Gets and sets how to save call frames in the stack. Saving call frames makes it possible to inspect the call chain of a process, and is also used to emulate the stack trace if an error (an exception of class error) occurs. The following flags can be specified:

all

Save information about all current calls, that is, function calls that have not yet returned a value.

 no_tail

Save information about current calls, but discard previous information when a tail recursive call is made. This option consumes less memory and can be necessary to use for processes with long lifetimes and many tail recursive calls. This is the default.

 false

Save no information about currentcalls.

 break(Module, Line) -> ok | {error,break_exists} Create a breakpoint. Module = atom() Line = int()

Creates a breakpoint at Line in Module.

 delete_break(Module, Line) -> ok Delete a breakpoint. Module = atom() Line = int()

Deletes the breakpoint at Line in Module.

 break_in(Module, Name, Arity) -> ok | {error,function_not_found} Create breakpoints in the specified function. Module = Name = atom() Arity = int()

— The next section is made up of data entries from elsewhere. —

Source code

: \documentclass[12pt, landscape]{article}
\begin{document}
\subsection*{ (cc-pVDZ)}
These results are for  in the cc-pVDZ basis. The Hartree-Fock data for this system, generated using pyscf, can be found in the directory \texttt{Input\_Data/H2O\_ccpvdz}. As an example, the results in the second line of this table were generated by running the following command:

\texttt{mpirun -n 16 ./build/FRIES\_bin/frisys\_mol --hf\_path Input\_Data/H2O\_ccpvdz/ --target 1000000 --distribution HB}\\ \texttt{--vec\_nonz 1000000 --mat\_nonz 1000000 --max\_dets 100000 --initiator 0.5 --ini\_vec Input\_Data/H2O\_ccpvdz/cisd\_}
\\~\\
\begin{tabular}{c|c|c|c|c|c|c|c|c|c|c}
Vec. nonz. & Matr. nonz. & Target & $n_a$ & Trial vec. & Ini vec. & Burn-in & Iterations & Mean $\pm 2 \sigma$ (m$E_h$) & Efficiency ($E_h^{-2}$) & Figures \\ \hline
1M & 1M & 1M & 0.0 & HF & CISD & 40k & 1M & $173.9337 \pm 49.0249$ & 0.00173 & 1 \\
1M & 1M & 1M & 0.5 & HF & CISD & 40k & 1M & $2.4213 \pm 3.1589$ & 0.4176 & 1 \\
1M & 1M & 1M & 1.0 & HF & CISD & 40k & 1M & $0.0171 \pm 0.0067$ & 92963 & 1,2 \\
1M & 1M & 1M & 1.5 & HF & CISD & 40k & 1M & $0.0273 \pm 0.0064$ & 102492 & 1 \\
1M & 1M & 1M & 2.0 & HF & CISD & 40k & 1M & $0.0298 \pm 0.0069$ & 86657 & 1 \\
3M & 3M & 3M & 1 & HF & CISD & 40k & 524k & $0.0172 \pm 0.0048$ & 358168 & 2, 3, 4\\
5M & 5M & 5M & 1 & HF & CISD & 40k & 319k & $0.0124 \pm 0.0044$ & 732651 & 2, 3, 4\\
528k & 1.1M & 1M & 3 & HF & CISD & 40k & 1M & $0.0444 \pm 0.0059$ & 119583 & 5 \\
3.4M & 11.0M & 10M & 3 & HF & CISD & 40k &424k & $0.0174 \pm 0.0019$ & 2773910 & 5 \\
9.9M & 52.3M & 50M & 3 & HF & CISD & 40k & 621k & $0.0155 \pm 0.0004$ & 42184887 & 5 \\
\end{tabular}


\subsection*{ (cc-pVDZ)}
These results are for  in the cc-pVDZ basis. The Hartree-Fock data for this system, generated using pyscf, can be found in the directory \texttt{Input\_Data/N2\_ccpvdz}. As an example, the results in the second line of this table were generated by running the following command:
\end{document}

Creates a breakpoint at the first line of every clause of function Module:Name/Arity.

 del_break_in(Module, Name, Arity) -> ok | {error,function_not_found} Delete breakpoints from the specified function. Module = Name = atom() Arity = int()

Deletes the breakpoints at the first line of every clause of function Module:Name/Arity.

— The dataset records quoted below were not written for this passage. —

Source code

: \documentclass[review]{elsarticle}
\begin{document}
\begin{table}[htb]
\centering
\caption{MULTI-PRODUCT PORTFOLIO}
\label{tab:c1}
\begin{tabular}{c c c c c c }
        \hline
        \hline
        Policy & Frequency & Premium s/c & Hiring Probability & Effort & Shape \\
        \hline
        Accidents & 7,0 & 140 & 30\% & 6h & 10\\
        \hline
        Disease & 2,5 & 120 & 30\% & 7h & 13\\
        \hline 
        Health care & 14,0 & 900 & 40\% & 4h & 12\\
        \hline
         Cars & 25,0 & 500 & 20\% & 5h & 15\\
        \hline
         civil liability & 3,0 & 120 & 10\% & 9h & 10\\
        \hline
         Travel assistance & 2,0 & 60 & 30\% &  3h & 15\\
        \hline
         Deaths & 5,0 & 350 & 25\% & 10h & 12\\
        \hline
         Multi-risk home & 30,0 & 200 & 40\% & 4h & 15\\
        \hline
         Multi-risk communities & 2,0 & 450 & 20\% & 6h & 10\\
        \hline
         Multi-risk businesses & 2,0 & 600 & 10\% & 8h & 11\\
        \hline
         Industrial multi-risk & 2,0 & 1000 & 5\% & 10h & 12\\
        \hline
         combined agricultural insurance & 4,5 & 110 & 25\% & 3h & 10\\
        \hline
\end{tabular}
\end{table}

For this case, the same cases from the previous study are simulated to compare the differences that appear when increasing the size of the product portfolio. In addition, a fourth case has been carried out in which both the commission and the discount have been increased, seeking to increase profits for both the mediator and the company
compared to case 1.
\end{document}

 no_break() -> ok no_break(Module) -> ok Delete all breakpoints.

Deletes all breakpoints, or all breakpoints in Module.

 disable_break(Module, Line) -> ok Make a breakpoint inactive. Module = atom() Line = int()

Makes the breakpoint at Line in Module inactive.

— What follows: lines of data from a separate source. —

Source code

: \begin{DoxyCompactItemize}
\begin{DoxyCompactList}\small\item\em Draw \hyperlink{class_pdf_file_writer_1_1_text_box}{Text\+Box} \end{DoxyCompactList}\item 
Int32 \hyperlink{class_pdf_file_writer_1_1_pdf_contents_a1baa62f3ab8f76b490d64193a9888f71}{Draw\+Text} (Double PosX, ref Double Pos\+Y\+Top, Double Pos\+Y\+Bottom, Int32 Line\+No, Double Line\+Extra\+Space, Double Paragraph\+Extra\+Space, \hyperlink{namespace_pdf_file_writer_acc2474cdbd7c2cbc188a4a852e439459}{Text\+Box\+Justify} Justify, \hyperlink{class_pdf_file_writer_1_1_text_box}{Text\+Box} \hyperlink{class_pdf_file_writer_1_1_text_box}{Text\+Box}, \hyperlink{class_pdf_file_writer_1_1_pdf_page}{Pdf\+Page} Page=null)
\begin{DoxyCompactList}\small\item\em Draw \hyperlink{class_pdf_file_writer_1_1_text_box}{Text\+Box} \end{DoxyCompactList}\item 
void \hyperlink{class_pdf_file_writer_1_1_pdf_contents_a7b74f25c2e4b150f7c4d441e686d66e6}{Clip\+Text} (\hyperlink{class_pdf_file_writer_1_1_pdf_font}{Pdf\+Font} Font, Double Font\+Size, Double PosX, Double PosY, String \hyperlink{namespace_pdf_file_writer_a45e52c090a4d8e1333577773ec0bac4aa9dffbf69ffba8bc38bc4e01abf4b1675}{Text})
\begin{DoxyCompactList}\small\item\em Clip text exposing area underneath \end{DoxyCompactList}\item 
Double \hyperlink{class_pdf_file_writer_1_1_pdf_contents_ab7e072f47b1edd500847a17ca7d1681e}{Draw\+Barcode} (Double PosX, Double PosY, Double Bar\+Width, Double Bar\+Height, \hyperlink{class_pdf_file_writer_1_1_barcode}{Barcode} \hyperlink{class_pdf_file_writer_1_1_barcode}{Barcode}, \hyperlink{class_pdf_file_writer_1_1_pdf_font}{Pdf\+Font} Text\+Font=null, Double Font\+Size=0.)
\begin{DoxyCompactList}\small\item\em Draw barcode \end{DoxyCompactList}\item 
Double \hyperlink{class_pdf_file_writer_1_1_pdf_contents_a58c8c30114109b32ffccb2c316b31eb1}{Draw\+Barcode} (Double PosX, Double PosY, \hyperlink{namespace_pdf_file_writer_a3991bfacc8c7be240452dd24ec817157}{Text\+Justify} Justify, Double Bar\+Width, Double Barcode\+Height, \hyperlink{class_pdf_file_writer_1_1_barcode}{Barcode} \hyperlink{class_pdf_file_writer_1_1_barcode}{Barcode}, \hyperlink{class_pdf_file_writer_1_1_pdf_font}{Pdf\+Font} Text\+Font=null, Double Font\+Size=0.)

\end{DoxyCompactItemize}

 enable_break(Module, Line) -> ok Make a breakpoint active. Module = atom() Line = int()

Makes the breakpoint at Line in Module active.

 action_at_break(Module, Line, Action) -> ok Set the trigger action of a breakpoint. Module = atom() Line = int() Action = enable | disable | delete

Sets the trigger action of the breakpoint at Line in Module to Action.

 test_at_break(Module, Line, Function) -> ok Set the conditional test of a breakpoint. Module = atom() Line = int() Function = {Module,Name}  Name = atom()

Sets the conditional test of the breakpoint at Line in Module to Function. The function must fulfill the requirements specified in section Breakpoints.

 get_binding(Var, Bindings) -> {value,Value} | unbound Retrieve a variable binding. Var = atom() Bindings = term() Value = term()

Retrieves the binding of Var. This function is intended to be used by the conditional function of a breakpoint.

 all_breaks() -> [Break] all_breaks(Module) -> [Break] Get all breakpoints. Break = {Point,Options}  Point = {Module,Line}   Module = atom()   Line = int()  Options = [Status,Trigger,null,Cond|]   Status = active | inactive   Trigger = enable | disable | delete   Cond = null | Function    Function = {Module,Name}     Name = atom()

Gets all breakpoints, or all breakpoints in Module.

 snapshot() -> [Snapshot] Get information about all processes executing interpreted code. Snapshot = {Pid, Function, Status, Info}  Pid = pid()  Function = {Module,Name,Args}   Module = Name = atom()   Args = [term()]  Status = idle | running | waiting | break | exit | no_conn  Info = {} | {Module,Line} | ExitReason   Line = int()   ExitReason = term()

Gets information about all processes executing interpreted code.

Pid - Process identifier. Function - First interpreted function called by the process. Status - Current status of the process. Info - More information.

Status is one of the following:

idle - The process is no longer executing interpreted code. Info={}. running - The process is running. Info={}. waiting - The process is waiting at a receive. Info={}. break - Process execution is stopped, normally at a breakpoint. Info={Module,Line}. exit - The process is terminated. Info=ExitReason. no_conn - The connection is down to the node where the process is running. Info={}. clear() -> ok Clear information about processes executing interpreted code.

Clears information about processes executing interpreted code by removing all information about terminated processes.

 continue(Pid) -> ok | {error,not_interpreted} continue(X,Y,Z) -> ok | {error,not_interpreted} Resume process execution. Pid = pid() X = Y = Z = int()

Resumes process execution for Pid or c:pid(X,Y,Z).